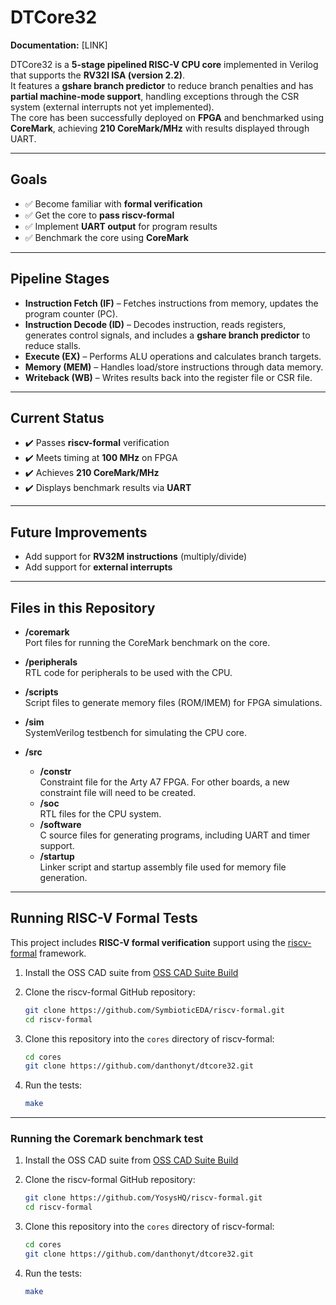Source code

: # DTCore32

**Documentation:** [LINK]

DTCore32 is a **5-stage pipelined RISC-V CPU core** implemented in Verilog that supports the **RV32I ISA (version 2.2)**.  
It features a **gshare branch predictor** to reduce branch penalties and has **partial machine-mode support**, handling exceptions through the CSR system (external interrupts not yet implemented).  
The core has been successfully deployed on **FPGA** and benchmarked using **CoreMark**, achieving **210 CoreMark/MHz** with results displayed through UART.

---

## Goals

- ✅ Become familiar with **formal verification**  
- ✅ Get the core to **pass riscv-formal**  
- ✅ Implement **UART output** for program results  
- ✅ Benchmark the core using **CoreMark**  

---

## Pipeline Stages

- **Instruction Fetch (IF)** – Fetches instructions from memory, updates the program counter (PC).  
- **Instruction Decode (ID)** – Decodes instruction, reads registers, generates control signals, and includes a **gshare branch predictor** to reduce stalls.  
- **Execute (EX)** – Performs ALU operations and calculates branch targets.  
- **Memory (MEM)** – Handles load/store instructions through data memory.  
- **Writeback (WB)** – Writes results back into the register file or CSR file.  

---

## Current Status

- ✔️ Passes **riscv-formal** verification  
- ✔️ Meets timing at **100 MHz** on FPGA  
- ✔️ Achieves **210 CoreMark/MHz**  
- ✔️ Displays benchmark results via **UART**  

---

## Future Improvements

- Add support for **RV32M instructions** (multiply/divide)  
- Add support for **external interrupts**  

---


## Files in this Repository

- **/coremark**  
  Port files for running the CoreMark benchmark on the core.

- **/peripherals**  
  RTL code for peripherals to be used with the CPU.

- **/scripts**  
  Script files to generate memory files (ROM/IMEM) for FPGA simulations.

- **/sim**  
  SystemVerilog testbench for simulating the CPU core.

- **/src**  
  - **/constr**  
    Constraint file for the Arty A7 FPGA. For other boards, a new constraint file will need to be created.  
  - **/soc**  
    RTL files for the CPU system.  
  - **/software**  
    C source files for generating programs, including UART and timer support.  
  - **/startup**  
    Linker script and startup assembly file used for memory file generation.

---
## Running RISC-V Formal Tests

This project includes **RISC-V formal verification** support using the [riscv-formal](https://github.com/SymbioticEDA/riscv-formal) framework.  

1. Install the OSS CAD suite from [OSS CAD Suite Build](https://github.com/YosysHQ/oss-cad-suite-build)

2. Clone the riscv-formal GitHub repository:

    ```bash
    git clone https://github.com/SymbioticEDA/riscv-formal.git
    cd riscv-formal
    ```

3. Clone this repository into the `cores` directory of riscv-formal:

    ```bash
    cd cores
    git clone https://github.com/danthonyt/dtcore32.git
    ```

4. Run the tests:

    ```bash
    make
    ```

---

### Running the Coremark benchmark test

1. Install the OSS CAD suite from [OSS CAD Suite Build](https://github.com/YosysHQ/oss-cad-suite-build)

2. Clone the riscv-formal GitHub repository:

    ```bash
    git clone https://github.com/YosysHQ/riscv-formal.git
    cd riscv-formal
    ```

3. Clone this repository into the `cores` directory of riscv-formal:

    ```bash
    cd cores
    git clone https://github.com/danthonyt/dtcore32.git
    ```

4. Run the tests:

    ```bash
    make
    ```



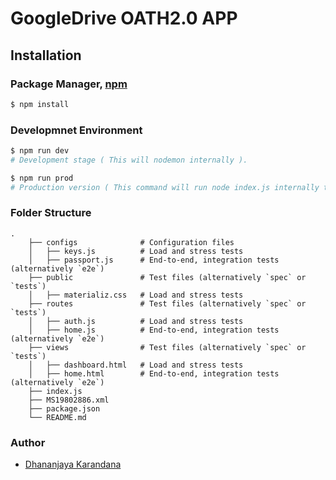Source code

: # GoogleDrive OATH2.0 APP

## Installation

### Package Manager, [npm](https://www.npmjs.com)

```bash
$ npm install
```

### Developmnet Environment

```bash
$ npm run dev
# Development stage ( This will nodemon internally ).

$ npm run prod
# Production version ( This command will run node index.js internally to perform well in production environment ).

```

### Folder Structure
```
.
    ├── configs              # Configuration files 
    │   ├── keys.js          # Load and stress tests
    │   ├── passport.js      # End-to-end, integration tests (alternatively `e2e`)
    ├── public               # Test files (alternatively `spec` or `tests`)
    │   ├── materializ.css   # Load and stress tests
    ├── routes               # Test files (alternatively `spec` or `tests`)
    │   ├── auth.js          # Load and stress tests
    │   ├── home.js          # End-to-end, integration tests (alternatively `e2e`)
    ├── views                # Test files (alternatively `spec` or `tests`)
    │   ├── dashboard.html   # Load and stress tests
    │   ├── home.html        # End-to-end, integration tests (alternatively `e2e`)
    ├── index.js
    ├── MS19802886.xml
    ├── package.json
    └── README.md
```
### Author
* [Dhananjaya Karandana](https://twitter.com/dkarandana)
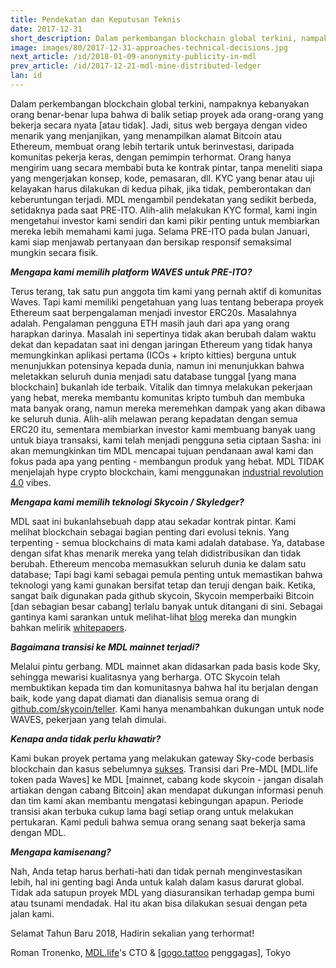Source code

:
 ```yaml
---
title: Pendekatan dan Keputusan Teknis
date: 2017-12-31
short_description: Dalam perkembangan blockchain global terkini, nampaknya kebanyakan orang benar-benar lupa bahwa di balik setiap proyek ada orang-orang yang bekerja secara nyata [atau tidak].
image: images/80/2017-12-31-approaches-technical-decisions.jpg
next_article: /id/2018-01-09-anonymity-publicity-in-mdl
prev_article: /id/2017-12-21-mdl-mine-distributed-ledger
lan: id
---
```


Dalam perkembangan blockchain global terkini, nampaknya kebanyakan orang benar-benar lupa bahwa di balik setiap proyek ada orang-orang yang bekerja secara nyata [atau tidak]. Jadi, situs web bergaya dengan video menarik yang menjanjikan, yang menampilkan alamat Bitcoin atau Ethereum, membuat orang lebih tertarik untuk berinvestasi, daripada komunitas pekerja keras, dengan pemimpin terhormat. Orang hanya mengirim uang secara membabi buta ke kontrak pintar, tanpa meneliti siapa yang mengerjakan konsep, kode, pemasaran, dll. KYC yang benar atau uji kelayakan harus dilakukan di kedua pihak, jika tidak, pemberontakan dan keberuntungan terjadi. MDL mengambil pendekatan yang sedikit berbeda, setidaknya pada saat PRE-ITO. Alih-alih melakukan KYC formal, kami ingin mengetahui investor kami sendiri dan kami pikir penting untuk membiarkan mereka lebih memahami kami juga. Selama PRE-ITO pada bulan Januari, kami siap menjawab pertanyaan dan bersikap responsif semaksimal mungkin secara fisik.

***Mengapa kami memilih platform WAVES untuk PRE-ITO?***

Terus terang, tak satu pun anggota tim kami yang pernah aktif di komunitas Waves. Tapi kami memiliki pengetahuan yang luas tentang beberapa proyek Ethereum saat berpengalaman menjadi investor ERC20s. Masalahnya adalah. Pengalaman pengguna ETH masih jauh dari apa yang orang harapkan darinya. Masalah ini sepertinya tidak akan berubah dalam waktu dekat dan kepadatan saat ini dengan jaringan Ethereum yang tidak hanya memungkinkan aplikasi pertama (ICOs + kripto kitties) berguna untuk menunjukkan potensinya kepada dunia, namun ini menunjukkan bahwa meletakkan seluruh dunia menjadi satu database tunggal [yang mana blockchain] bukanlah ide terbaik. Vitalik dan timnya melakukan pekerjaan yang hebat, mereka membantu komunitas kripto tumbuh dan membuka mata banyak orang, namun mereka meremehkan dampak yang akan dibawa ke seluruh dunia. Alih-alih melawan perang kepadatan dengan semua ERC20 itu, sementara membiarkan investor kami membuang banyak uang untuk biaya transaksi, kami telah menjadi pengguna setia ciptaan Sasha: ini akan memungkinkan tim MDL mencapai tujuan pendanaan awal kami dan fokus pada apa yang penting - membangun produk yang hebat. MDL TIDAK menjelajah hype crypto blockchain, kami menggunakan [industrial revolution 4.0](https://en.wikipedia.org/wiki/Industry_4.0) vibes.

***Mengapa kami memilih teknologi Skycoin / Skyledger?***

MDL saat ini bukanlahsebuah dapp atau sekadar kontrak pintar. Kami melihat blockchain sebagai bagian penting dari evolusi teknis. Yang terpenting - semua blockchains di mata kami adalah database. Ya, database dengan sifat khas menarik mereka yang telah didistribusikan dan tidak berubah. Ethereum mencoba memasukkan seluruh dunia ke dalam satu database; Tapi bagi kami sebagai pemula penting untuk memastikan bahwa teknologi yang kami gunakan bersifat tetap dan teruji dengan baik. Ketika, sangat baik digunakan pada github skycoin, Skycoin memperbaiki Bitcoin [dan sebagian besar cabang] terlalu banyak untuk ditangani di sini. Sebagai gantinya kami sarankan untuk melihat-lihat [blog](https://blog.skycoin.net) mereka dan mungkin bahkan melirik [whitepapers](https://www.skycoin.net/whitepapers).

***Bagaimana transisi ke MDL mainnet terjadi?***

Melalui pintu gerbang. MDL mainnet akan didasarkan pada basis kode Sky, sehingga mewarisi kualitasnya yang berharga. OTC Skycoin telah membuktikan kepada tim dan komunitasnya bahwa hal itu berjalan dengan baik, kode yang dapat diamati dan dianalisis semua orang di [github.com/skycoin/teller](https://github.com/MDLlife/teller). Kami hanya menambahkan dukungan untuk node WAVES, pekerjaan yang telah dimulai.

***Kenapa anda tidak perlu khawatir?***

Kami bukan proyek pertama yang melakukan gateway Sky-code berbasis blockchain dan kasus sebelumnya [sukses](https://otc.skycoin.net). Transisi dari Pre-MDL [MDL.life token pada Waves] ke MDL [mainnet, cabang kode skycoin - jangan disalah artiakan dengan cabang Bitcoin] akan mendapat dukungan informasi penuh dan tim kami akan membantu mengatasi kebingungan apapun. Periode transisi akan terbuka cukup lama bagi setiap orang untuk melakukan pertukaran. Kami peduli bahwa semua orang senang saat bekerja sama dengan MDL.

***Mengapa kamisenang?***

Nah, Anda tetap harus berhati-hati dan tidak pernah menginvestasikan lebih, hal ini genting bagi Anda untuk kalah dalam kasus darurat global. Tidak ada satupun proyek MDL yang diasuransikan terhadap gempa bumi atau tsunami mendadak. Hal itu akan bisa dilakukan sesuai dengan peta jalan kami.

Selamat Tahun Baru 2018, Hadirin sekalian yang terhormat!

Roman Tronenko, [MDL.life](http://MDL.life)'s CTO & [[gogo.tattoo](http://gogo.tattoo) penggagas], Tokyo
──────
Lines wanted from the listing above: the line with "Script files to" up to and including the line with "This project includes". Please write them out exactly, adding nothing else.

  Script files to generate memory files (ROM/IMEM) for FPGA simulations.

- **/sim**  
  SystemVerilog testbench for simulating the CPU core.

- **/src**  
  - **/constr**  
    Constraint file for the Arty A7 FPGA. For other boards, a new constraint file will need to be created.  
  - **/soc**  
    RTL files for the CPU system.  
  - **/software**  
    C source files for generating programs, including UART and timer support.  
  - **/startup**  
    Linker script and startup assembly file used for memory file generation.

---
## Running RISC-V Formal Tests

This project includes **RISC-V formal verification** support using the [riscv-formal](https://github.com/SymbioticEDA/riscv-formal) framework.  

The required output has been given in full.